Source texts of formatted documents
==================================================
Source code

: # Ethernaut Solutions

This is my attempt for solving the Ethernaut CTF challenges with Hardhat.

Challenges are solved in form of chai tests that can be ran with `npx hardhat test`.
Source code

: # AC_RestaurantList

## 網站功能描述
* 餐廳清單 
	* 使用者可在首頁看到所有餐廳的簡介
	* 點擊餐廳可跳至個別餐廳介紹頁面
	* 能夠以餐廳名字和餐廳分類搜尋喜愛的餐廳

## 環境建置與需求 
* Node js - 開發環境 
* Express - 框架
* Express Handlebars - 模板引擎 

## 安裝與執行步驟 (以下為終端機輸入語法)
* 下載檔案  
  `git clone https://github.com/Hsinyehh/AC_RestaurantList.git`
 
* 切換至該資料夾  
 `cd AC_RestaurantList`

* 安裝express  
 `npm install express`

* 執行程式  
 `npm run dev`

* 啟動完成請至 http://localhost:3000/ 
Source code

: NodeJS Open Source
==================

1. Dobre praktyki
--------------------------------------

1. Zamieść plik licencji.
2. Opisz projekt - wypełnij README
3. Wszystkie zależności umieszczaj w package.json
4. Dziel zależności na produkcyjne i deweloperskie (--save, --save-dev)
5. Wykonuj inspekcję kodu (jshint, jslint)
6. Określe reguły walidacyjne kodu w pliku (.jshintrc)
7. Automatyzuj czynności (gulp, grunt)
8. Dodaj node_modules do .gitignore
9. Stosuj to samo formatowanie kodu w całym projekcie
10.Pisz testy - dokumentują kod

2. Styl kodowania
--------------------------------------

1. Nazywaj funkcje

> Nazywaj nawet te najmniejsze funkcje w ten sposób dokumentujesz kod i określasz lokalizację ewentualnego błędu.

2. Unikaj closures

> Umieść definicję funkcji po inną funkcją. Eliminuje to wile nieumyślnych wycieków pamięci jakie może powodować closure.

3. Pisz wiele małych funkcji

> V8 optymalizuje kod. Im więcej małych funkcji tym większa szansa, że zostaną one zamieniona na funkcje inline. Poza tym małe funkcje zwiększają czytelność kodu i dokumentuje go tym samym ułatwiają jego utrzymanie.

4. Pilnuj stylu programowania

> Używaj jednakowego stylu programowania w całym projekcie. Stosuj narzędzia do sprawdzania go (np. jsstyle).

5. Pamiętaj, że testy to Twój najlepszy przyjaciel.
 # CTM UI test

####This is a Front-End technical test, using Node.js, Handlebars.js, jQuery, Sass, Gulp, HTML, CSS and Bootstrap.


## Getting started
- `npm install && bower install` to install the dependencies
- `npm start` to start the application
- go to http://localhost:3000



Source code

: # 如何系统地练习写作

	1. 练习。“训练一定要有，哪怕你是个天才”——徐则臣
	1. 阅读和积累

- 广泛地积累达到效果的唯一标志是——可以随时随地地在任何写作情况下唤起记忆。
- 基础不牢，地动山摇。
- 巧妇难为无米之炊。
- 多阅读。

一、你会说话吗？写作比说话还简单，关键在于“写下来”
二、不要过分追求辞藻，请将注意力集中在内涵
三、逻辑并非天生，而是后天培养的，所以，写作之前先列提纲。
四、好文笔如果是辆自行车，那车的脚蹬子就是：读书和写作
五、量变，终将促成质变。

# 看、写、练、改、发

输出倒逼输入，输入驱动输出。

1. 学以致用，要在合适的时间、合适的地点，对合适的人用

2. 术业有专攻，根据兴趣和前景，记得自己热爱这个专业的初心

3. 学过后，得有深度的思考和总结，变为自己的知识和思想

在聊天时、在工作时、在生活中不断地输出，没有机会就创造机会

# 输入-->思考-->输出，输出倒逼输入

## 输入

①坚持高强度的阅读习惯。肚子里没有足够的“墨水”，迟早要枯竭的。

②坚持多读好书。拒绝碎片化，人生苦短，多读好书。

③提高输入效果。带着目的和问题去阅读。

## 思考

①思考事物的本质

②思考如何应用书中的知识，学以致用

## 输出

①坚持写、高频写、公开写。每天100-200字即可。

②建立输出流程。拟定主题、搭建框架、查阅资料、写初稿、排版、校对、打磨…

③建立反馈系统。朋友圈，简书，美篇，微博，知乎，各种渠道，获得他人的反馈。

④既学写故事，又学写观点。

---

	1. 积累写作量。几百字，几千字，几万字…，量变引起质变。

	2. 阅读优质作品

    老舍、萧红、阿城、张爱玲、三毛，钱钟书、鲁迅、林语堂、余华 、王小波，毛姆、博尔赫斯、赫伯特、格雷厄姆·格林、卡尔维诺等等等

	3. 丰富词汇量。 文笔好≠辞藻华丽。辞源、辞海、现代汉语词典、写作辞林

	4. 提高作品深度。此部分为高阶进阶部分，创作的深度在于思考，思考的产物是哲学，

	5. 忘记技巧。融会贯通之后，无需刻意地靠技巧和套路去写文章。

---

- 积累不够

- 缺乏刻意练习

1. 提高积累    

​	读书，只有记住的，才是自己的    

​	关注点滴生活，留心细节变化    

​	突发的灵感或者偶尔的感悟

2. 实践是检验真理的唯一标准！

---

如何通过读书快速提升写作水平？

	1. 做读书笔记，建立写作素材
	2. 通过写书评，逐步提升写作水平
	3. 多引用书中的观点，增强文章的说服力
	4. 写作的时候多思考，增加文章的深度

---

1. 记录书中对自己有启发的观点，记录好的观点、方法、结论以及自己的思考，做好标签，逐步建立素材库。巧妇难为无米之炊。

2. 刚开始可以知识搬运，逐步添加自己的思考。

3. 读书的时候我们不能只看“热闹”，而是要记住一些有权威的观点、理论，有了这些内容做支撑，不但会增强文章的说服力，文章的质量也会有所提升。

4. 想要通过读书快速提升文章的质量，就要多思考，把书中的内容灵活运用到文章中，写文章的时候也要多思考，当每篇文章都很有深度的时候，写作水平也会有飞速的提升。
==================================================
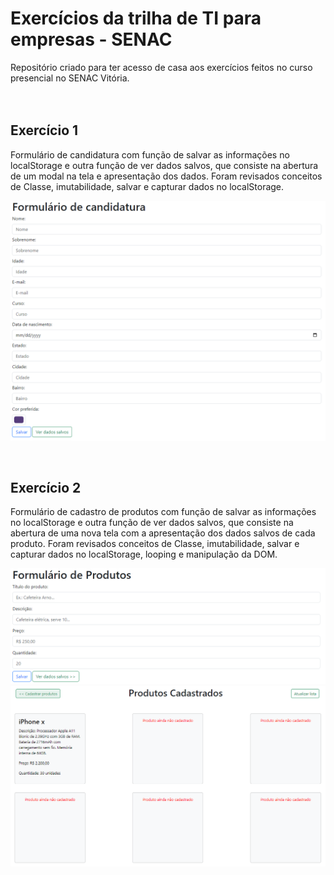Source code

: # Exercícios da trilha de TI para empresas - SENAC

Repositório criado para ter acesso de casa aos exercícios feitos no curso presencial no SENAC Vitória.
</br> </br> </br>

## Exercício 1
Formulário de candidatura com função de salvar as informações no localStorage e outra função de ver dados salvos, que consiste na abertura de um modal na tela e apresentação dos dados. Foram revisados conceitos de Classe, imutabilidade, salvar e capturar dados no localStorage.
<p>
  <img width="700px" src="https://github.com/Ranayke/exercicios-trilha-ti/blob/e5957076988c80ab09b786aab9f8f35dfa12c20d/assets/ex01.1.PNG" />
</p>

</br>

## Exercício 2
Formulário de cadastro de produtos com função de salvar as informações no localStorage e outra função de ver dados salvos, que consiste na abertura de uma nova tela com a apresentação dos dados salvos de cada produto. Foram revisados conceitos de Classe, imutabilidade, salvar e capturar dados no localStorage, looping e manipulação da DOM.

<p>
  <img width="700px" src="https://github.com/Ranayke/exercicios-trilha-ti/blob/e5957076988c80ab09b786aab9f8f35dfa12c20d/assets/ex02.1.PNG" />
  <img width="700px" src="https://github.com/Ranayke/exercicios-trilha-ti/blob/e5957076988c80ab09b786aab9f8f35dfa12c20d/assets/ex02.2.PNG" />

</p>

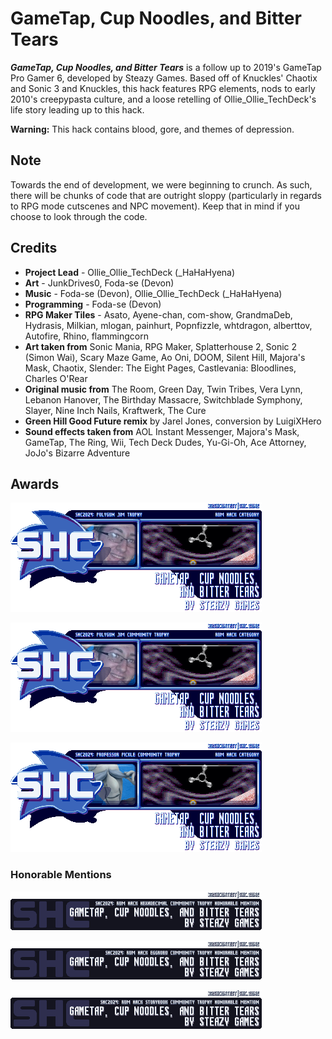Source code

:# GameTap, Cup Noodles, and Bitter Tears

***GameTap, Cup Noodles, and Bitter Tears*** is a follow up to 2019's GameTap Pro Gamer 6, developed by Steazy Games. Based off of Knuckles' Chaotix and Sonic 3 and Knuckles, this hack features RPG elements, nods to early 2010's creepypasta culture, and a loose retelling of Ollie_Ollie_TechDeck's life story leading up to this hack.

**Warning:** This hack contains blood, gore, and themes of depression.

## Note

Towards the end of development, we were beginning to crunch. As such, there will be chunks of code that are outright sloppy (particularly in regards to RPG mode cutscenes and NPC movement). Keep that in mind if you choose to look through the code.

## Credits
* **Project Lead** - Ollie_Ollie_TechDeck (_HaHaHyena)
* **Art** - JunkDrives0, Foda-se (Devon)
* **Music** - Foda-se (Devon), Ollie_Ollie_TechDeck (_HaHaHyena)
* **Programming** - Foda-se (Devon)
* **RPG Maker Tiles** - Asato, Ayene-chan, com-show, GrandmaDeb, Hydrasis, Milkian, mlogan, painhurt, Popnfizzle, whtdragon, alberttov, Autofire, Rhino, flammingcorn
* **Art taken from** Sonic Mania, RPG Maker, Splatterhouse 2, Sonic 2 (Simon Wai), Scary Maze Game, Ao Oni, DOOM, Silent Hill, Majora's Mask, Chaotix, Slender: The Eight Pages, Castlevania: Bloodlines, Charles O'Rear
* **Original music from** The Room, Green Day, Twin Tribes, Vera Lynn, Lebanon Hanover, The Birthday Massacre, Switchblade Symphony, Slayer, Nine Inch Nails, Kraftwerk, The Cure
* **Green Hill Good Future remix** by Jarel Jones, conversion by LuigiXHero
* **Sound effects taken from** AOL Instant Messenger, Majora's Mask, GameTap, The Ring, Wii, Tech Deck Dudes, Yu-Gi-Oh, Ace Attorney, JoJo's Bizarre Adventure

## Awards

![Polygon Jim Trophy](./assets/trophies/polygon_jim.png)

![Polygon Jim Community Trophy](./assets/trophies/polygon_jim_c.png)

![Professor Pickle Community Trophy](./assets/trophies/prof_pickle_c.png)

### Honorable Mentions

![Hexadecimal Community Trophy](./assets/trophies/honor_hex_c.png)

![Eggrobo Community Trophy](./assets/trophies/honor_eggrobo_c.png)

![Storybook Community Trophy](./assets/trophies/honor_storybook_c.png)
==================================================
What needs to be done
From the entries above, print the lines beginning at the one with "lokalizację ewentualnego błędu." and stopping after the one with "老舍、萧红、阿城、张爱玲、三", exactly as written and with nothing else.

Response
> Nazywaj nawet te najmniejsze funkcje w ten sposób dokumentujesz kod i określasz lokalizację ewentualnego błędu.

2. Unikaj closures

> Umieść definicję funkcji po inną funkcją. Eliminuje to wile nieumyślnych wycieków pamięci jakie może powodować closure.

3. Pisz wiele małych funkcji

> V8 optymalizuje kod. Im więcej małych funkcji tym większa szansa, że zostaną one zamieniona na funkcje inline. Poza tym małe funkcje zwiększają czytelność kodu i dokumentuje go tym samym ułatwiają jego utrzymanie.

4. Pilnuj stylu programowania

> Używaj jednakowego stylu programowania w całym projekcie. Stosuj narzędzia do sprawdzania go (np. jsstyle).

5. Pamiętaj, że testy to Twój najlepszy przyjaciel.
 # CTM UI test

####This is a Front-End technical test, using Node.js, Handlebars.js, jQuery, Sass, Gulp, HTML, CSS and Bootstrap.


## Getting started
- `npm install && bower install` to install the dependencies
- `npm start` to start the application
- go to http://localhost:3000



Source code

: # 如何系统地练习写作

	1. 练习。“训练一定要有，哪怕你是个天才”——徐则臣
	1. 阅读和积累

- 广泛地积累达到效果的唯一标志是——可以随时随地地在任何写作情况下唤起记忆。
- 基础不牢，地动山摇。
- 巧妇难为无米之炊。
- 多阅读。

一、你会说话吗？写作比说话还简单，关键在于“写下来”
二、不要过分追求辞藻，请将注意力集中在内涵
三、逻辑并非天生，而是后天培养的，所以，写作之前先列提纲。
四、好文笔如果是辆自行车，那车的脚蹬子就是：读书和写作
五、量变，终将促成质变。

# 看、写、练、改、发

输出倒逼输入，输入驱动输出。

1. 学以致用，要在合适的时间、合适的地点，对合适的人用

2. 术业有专攻，根据兴趣和前景，记得自己热爱这个专业的初心

3. 学过后，得有深度的思考和总结，变为自己的知识和思想

在聊天时、在工作时、在生活中不断地输出，没有机会就创造机会

# 输入-->思考-->输出，输出倒逼输入

## 输入

①坚持高强度的阅读习惯。肚子里没有足够的“墨水”，迟早要枯竭的。

②坚持多读好书。拒绝碎片化，人生苦短，多读好书。

③提高输入效果。带着目的和问题去阅读。

## 思考

①思考事物的本质

②思考如何应用书中的知识，学以致用

## 输出

①坚持写、高频写、公开写。每天100-200字即可。

②建立输出流程。拟定主题、搭建框架、查阅资料、写初稿、排版、校对、打磨…

③建立反馈系统。朋友圈，简书，美篇，微博，知乎，各种渠道，获得他人的反馈。

④既学写故事，又学写观点。

---

	1. 积累写作量。几百字，几千字，几万字…，量变引起质变。

	2. 阅读优质作品

    老舍、萧红、阿城、张爱玲、三毛，钱钟书、鲁迅、林语堂、余华 、王小波，毛姆、博尔赫斯、赫伯特、格雷厄姆·格林、卡尔维诺等等等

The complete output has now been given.